Hepatitis C virus comes for dinner: How the hepatitis C virus interferes with autophagy

Figure 1 Schematic model of autophagy. Under nutrient-rich conditions mammalian target of rapamycin (mTOR) represses the ULK1/2 complex. During starvation, mTOR kinase is inhibited resulting in activation of autophagy. As an initial step, Beclin-1 forms a complex with Vps34 and p150 (PI3K complex). The activated ULK1/2 and PI3K complex catalyze the formation of a PI3P (phosphatidylinositol-3-phosphate)-enriched environment.
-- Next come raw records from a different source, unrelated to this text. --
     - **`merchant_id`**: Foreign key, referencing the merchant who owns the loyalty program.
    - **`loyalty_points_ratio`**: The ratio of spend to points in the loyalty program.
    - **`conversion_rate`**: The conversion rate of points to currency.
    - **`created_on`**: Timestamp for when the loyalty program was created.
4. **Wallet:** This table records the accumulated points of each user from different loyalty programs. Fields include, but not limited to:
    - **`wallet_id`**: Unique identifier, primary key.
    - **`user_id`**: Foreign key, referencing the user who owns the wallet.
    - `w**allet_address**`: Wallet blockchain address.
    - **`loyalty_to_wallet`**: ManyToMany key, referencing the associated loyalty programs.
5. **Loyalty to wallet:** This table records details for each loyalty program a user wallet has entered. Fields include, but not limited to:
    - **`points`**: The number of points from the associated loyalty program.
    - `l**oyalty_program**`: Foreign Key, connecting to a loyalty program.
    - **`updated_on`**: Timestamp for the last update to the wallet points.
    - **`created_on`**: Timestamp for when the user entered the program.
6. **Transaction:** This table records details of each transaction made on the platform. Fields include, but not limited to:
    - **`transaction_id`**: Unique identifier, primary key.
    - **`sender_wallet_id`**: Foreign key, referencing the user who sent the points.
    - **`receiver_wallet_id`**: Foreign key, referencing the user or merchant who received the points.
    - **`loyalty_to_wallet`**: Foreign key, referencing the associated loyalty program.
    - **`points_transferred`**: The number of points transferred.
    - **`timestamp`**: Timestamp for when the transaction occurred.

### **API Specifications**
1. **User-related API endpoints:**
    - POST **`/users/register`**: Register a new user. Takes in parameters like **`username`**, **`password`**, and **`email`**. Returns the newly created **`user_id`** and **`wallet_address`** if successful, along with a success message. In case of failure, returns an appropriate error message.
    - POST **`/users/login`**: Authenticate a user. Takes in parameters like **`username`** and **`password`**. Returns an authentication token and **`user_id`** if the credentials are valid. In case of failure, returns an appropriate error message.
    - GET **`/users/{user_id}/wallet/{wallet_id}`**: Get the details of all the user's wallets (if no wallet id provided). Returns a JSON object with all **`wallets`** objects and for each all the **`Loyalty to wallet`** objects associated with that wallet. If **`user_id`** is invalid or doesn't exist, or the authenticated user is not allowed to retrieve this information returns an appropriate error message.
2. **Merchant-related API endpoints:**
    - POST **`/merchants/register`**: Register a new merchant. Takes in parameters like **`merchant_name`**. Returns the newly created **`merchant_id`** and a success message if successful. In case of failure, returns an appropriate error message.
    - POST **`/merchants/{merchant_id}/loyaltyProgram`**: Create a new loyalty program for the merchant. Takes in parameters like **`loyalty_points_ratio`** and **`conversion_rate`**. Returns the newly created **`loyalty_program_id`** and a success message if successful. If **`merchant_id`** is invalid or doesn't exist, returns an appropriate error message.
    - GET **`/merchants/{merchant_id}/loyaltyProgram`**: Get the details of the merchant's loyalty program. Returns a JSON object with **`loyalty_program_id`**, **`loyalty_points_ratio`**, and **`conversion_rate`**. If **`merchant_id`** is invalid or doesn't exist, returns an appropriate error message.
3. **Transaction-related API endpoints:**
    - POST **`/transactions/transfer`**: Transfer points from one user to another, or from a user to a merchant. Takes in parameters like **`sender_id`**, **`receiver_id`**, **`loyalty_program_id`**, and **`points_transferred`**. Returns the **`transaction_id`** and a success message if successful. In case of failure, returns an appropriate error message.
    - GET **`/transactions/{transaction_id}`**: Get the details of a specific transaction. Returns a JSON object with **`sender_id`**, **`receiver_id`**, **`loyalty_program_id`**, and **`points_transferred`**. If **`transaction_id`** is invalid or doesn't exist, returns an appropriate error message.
The PI3P further recruits the effector double FYVE-containing protein 1 (DFCP1) and WD-repeat domain phosphoinositide-interacting (WIPI) proteins, leading to phagophore nucleation by formation of an ER-associated Ω-structure (“omegasome”). After the nucleation process the formation of the autophagosome occurs. Here, the Atg5-Atg12-Atg16L complex and LC3 II, conjugated to phosphatidylethanolamine (PE) (LC3-PE), play a crucial role in the elongation and closure of the membrane. The autophagosomes can either directly fuse with lysosomes to form the autolysosome or fuse with late endosomes/multivesicular bodies (MVBs) forming an amphisome prior fusion with the lysosome where their cargo is digested. Rab7-GTPase activity triggers the fusion of the autophagosome with the lysosome. Another factor involved in autophagosome-lysosome fusion is the autophagosomal SNARE (soluble N-ethylmaleimide-sensitive factor attachment protein) syntaxin 17 (Stx17) that can be found on the outer membrane of completed enclosed autophagosomes.